Not that the performances aren't good, but the actors in American movies (or those with designs on the prestige end of Hollywood) might as well hold flashing neon signs telegraphing their character traits.

So it is with Cumberbatch as wartime cryptographer Alan Turing and Keira Knightley as his colleague and wife-of-convenience Joan. Turing has the methodical brain of Einstein and the social skills of a toddler when the no-nonsense military commander Denniston (Charles Dance) interviews potential staff for a secret new project to crack the German enigma codes.

Using a manner than might be sheer cojones if it weren't simply unfiltered self-belief, Turing is soon put to work with colleagues at Bletchley Park, but no sooner does he start than he insists to be put in charge of them and spend a small fortune constructing a machine that will do the calculations to crack the German codes.

Throughout the whole film he seems more interested in his personal project to create an electronic calculating device than he is on helping the Allies win the war, and he does nothing to endear himself to his colleagues either, the stress of his manner and their ongoing failure taking a heavy toll.

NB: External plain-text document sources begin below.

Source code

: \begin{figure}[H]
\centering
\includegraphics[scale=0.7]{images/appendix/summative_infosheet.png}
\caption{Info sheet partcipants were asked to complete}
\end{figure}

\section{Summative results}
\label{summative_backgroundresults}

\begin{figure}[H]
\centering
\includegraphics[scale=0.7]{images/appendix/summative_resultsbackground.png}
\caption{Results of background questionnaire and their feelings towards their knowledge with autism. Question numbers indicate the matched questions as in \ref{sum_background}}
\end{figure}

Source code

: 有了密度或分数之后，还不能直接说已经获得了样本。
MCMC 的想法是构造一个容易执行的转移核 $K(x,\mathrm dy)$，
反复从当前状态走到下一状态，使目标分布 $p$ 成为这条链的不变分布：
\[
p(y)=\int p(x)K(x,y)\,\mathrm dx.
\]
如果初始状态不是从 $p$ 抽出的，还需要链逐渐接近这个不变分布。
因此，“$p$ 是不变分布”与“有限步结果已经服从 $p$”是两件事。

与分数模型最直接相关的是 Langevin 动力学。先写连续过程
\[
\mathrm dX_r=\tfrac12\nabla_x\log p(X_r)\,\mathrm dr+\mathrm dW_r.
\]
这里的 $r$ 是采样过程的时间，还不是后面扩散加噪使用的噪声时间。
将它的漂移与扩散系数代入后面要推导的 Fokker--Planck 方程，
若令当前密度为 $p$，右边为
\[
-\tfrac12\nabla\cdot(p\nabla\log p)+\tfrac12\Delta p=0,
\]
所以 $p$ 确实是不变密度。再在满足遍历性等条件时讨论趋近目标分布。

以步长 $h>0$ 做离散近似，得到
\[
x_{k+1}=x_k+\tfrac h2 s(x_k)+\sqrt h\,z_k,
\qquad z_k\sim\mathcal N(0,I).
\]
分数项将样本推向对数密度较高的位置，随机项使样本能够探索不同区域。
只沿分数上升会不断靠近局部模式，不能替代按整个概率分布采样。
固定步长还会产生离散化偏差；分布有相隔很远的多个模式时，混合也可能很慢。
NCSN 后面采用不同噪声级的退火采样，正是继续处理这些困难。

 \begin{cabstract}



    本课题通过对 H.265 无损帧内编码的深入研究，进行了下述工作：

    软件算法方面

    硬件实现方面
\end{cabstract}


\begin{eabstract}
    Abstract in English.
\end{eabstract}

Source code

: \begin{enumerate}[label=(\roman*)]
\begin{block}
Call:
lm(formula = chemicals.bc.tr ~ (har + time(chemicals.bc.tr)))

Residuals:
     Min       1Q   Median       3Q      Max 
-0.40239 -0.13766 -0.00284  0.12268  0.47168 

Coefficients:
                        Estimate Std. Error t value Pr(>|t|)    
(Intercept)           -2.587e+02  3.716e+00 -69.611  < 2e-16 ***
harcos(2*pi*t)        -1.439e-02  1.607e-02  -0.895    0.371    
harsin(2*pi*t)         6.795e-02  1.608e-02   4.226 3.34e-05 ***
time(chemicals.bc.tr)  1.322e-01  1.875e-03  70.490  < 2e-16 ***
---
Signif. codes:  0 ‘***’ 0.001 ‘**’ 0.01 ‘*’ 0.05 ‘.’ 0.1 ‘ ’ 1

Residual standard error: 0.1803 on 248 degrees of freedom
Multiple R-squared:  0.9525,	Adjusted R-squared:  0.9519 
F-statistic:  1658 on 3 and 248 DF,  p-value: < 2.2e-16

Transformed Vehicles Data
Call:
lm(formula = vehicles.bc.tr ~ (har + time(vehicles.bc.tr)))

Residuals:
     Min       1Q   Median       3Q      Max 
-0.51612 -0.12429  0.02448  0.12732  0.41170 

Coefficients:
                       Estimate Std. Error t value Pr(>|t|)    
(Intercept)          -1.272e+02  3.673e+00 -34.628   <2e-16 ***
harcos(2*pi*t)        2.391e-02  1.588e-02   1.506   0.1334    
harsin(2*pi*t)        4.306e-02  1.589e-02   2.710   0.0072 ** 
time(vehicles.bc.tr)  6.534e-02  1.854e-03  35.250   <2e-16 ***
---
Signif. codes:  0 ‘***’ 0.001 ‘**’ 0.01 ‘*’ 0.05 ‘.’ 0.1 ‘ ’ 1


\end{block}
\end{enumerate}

The direction throughout is mostly academic, the film merely putting one foot in front of the other. We don't really have any more of an idea of what drives Turing at the end than we did in the beginning, though it hints that the loss of a good friend he was falling in love with as a boy either drove him obsessively mad or made him decide to never give his emotions the time of day again.

But ultimately, none of the criticisms you can level against The Imitation Game matter. It's about persecution against homosexuality set against the backdrop of the Second World War. You can't find two more Oscar-ready subjects. If Turing had been black it'd go straight into the National Film Register too.